Fix document template views in Search Results

We need to clean up the document template views so that they don't show so much text.

They should do either:

Show the highlight snippets
Show some reasonable snippet of text (like a couple of sentences)

For mailing list, we should trim off headers and signatures and the like for the mailing list items.

Add signal spam detection to the Flask Proxy

In order to prevent signal spamming, we should add some spam detection to the proxy.

For starters, perhaps we could watch for a high volume of clicks or other signals from the same IP and/or user within some configurable delta of time, say 10 seconds.

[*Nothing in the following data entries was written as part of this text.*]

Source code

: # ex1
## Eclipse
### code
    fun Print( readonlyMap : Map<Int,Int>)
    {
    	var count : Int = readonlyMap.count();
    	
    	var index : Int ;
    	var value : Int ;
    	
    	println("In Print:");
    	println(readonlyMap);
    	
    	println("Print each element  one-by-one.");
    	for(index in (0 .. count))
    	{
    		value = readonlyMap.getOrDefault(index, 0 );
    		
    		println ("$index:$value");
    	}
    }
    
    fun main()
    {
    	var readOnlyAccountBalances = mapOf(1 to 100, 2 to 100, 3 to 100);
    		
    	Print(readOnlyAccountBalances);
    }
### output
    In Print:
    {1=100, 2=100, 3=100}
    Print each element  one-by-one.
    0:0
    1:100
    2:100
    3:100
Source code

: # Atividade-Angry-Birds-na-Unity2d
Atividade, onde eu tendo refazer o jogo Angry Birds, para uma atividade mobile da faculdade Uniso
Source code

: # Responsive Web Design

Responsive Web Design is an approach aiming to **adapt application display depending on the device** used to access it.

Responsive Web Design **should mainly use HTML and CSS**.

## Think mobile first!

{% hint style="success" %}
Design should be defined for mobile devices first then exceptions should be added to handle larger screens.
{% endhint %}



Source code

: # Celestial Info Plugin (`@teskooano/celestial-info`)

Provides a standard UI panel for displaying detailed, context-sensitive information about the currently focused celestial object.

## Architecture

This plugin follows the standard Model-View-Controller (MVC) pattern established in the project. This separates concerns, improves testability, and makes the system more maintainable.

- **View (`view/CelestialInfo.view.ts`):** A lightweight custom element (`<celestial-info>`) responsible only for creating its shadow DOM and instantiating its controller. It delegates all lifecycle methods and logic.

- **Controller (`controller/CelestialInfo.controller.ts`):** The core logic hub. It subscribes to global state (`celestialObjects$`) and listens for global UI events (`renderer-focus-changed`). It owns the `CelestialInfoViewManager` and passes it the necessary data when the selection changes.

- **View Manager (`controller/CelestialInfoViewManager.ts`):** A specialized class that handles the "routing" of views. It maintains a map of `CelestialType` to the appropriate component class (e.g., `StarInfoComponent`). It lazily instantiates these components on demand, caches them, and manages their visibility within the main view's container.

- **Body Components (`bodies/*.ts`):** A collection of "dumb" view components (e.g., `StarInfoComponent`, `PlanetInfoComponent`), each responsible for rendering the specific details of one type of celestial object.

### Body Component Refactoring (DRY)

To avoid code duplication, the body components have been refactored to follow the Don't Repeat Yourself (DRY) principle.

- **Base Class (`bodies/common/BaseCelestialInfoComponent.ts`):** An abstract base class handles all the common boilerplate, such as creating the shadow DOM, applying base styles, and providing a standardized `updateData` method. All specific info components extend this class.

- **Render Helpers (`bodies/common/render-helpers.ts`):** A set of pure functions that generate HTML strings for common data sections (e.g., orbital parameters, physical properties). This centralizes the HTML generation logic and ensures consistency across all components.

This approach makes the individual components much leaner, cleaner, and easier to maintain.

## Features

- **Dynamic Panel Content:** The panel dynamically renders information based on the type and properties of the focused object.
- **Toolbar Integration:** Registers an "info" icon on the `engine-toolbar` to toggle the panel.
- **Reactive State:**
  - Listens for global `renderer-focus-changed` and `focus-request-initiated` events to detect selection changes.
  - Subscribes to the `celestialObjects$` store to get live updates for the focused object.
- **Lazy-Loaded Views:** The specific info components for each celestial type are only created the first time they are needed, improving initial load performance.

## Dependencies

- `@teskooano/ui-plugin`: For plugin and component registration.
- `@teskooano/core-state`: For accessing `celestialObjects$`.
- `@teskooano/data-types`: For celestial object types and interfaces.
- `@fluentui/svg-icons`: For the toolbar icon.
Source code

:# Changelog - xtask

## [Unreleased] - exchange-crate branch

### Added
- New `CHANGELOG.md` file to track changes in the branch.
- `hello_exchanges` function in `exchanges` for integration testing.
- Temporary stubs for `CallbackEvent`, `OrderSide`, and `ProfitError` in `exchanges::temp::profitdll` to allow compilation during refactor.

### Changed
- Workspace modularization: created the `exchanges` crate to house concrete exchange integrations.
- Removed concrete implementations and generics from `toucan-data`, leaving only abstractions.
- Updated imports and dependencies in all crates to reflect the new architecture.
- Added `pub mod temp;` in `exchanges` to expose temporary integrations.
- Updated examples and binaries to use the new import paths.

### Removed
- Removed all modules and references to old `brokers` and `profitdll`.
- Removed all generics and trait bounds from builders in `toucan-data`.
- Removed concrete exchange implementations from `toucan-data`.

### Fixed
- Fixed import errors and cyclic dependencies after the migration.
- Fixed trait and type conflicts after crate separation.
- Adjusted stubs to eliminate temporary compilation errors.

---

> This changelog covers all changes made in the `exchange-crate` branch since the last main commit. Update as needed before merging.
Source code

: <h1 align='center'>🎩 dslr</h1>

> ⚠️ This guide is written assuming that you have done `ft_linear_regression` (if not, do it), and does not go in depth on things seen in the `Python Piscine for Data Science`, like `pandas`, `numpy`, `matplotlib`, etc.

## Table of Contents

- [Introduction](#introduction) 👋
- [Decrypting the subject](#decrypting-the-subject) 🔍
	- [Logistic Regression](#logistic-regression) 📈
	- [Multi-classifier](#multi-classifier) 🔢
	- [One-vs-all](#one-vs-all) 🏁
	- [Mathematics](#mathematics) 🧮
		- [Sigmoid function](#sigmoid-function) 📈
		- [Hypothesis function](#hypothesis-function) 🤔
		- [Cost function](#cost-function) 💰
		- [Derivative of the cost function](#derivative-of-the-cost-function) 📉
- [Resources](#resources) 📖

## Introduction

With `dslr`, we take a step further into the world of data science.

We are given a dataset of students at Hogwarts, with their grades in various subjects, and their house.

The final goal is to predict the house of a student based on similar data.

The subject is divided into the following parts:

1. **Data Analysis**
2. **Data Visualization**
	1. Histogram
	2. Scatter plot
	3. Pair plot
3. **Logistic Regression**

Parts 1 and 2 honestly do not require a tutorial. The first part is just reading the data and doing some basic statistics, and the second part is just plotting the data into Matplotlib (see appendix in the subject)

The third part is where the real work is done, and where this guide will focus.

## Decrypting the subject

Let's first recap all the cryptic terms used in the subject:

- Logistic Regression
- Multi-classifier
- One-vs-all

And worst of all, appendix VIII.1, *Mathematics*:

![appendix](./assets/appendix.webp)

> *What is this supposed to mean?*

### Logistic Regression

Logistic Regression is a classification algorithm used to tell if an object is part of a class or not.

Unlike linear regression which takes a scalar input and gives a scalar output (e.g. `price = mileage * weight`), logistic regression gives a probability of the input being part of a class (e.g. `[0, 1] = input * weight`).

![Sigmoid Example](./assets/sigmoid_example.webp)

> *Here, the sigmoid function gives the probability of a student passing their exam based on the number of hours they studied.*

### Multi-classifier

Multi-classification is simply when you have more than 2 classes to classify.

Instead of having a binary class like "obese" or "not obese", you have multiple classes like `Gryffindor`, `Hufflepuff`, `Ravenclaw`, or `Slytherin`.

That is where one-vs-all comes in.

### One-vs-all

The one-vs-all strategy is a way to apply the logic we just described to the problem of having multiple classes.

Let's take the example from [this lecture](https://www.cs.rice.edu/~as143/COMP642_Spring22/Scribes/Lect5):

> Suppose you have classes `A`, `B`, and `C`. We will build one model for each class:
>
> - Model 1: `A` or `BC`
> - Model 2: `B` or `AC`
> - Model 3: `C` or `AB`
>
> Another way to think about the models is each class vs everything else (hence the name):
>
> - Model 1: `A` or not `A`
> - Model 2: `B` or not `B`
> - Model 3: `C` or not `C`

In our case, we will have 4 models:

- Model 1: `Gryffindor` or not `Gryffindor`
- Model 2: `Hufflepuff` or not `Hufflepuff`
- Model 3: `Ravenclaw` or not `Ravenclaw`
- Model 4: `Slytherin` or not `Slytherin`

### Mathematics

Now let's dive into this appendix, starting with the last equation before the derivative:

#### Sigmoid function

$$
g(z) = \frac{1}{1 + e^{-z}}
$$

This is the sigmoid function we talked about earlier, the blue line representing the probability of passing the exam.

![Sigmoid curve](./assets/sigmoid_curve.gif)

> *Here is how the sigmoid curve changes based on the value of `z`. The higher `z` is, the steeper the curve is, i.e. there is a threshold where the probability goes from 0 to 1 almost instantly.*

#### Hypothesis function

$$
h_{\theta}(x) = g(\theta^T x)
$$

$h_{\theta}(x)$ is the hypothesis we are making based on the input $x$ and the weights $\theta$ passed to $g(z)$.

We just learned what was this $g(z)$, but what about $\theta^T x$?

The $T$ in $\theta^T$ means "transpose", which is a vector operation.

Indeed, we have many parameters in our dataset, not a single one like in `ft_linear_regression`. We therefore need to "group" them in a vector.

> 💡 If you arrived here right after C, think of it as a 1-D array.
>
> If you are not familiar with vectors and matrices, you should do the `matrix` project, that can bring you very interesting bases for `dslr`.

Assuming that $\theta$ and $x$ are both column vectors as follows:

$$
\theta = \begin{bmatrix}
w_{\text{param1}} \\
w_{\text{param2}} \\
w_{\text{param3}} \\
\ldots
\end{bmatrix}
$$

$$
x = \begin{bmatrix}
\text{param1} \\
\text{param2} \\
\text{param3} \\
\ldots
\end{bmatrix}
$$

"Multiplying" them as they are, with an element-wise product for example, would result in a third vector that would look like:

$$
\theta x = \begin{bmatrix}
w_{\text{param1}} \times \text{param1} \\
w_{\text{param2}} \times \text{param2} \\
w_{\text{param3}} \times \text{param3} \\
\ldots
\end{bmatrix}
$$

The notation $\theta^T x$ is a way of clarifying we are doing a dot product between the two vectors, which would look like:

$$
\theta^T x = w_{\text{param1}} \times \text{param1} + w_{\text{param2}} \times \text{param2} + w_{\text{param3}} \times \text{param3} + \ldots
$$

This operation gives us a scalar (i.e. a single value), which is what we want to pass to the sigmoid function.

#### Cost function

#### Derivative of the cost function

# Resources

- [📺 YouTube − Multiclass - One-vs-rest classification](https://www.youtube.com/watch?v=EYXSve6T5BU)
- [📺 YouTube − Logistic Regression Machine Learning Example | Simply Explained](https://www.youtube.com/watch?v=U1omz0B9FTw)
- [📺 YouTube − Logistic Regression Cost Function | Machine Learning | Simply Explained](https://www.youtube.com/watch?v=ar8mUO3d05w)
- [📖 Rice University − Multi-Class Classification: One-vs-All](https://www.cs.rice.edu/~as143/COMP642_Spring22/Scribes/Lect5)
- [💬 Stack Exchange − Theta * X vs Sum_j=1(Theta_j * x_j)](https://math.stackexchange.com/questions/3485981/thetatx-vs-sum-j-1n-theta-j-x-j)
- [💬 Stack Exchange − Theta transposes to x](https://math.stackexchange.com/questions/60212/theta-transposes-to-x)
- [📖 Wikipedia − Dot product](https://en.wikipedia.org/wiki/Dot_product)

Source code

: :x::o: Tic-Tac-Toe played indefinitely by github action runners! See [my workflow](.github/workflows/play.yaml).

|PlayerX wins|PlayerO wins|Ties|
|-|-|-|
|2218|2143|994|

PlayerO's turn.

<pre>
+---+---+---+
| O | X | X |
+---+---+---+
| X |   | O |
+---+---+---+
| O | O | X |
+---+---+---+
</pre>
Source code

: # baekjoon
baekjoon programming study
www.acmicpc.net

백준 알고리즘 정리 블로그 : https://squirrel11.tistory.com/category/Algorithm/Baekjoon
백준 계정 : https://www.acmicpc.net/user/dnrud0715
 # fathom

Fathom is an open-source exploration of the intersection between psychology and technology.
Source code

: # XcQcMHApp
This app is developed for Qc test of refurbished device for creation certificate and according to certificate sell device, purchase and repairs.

This should go in the views.py "snowplow" route.

Add Stack Overflow topics

For some projects, it would be good to add stack overflow topics.

Incorporate Word2Vec for index time and query time synonym expansion

Setup and schedule a word2vec job that adds word2Vec synonyms for top terms in a document as a field on the document. Then facet/display that

Update the analyzers to strip HTML

Turn on multi-select faceting

Try doing a search, and then select more than one date facet. You'll get no results, because it looks like the filter facets in the same group are AND'ed together. See Solr's documentation for details.

Flask/App Performance Tuning

Now that we are up and running, there are several places we can optimize for performance to make the site faster.

Flask tuning -- compression, others. See http://damyanon.net/flask-series-optimizations/
Solr facet queries, see related issues
clean up code base

Move signals to use a non-admin user

Change the middle tier to send signals using a non-admin user. We should create a new user (or use the lucidfind user) for signals and give them permission to post to the signals index and that is it.

UI doesn't show properly in Safari

When viewing the site in Safari, the search box gets truncated and doesn't display properly. It works properly in FireFox and Chrome.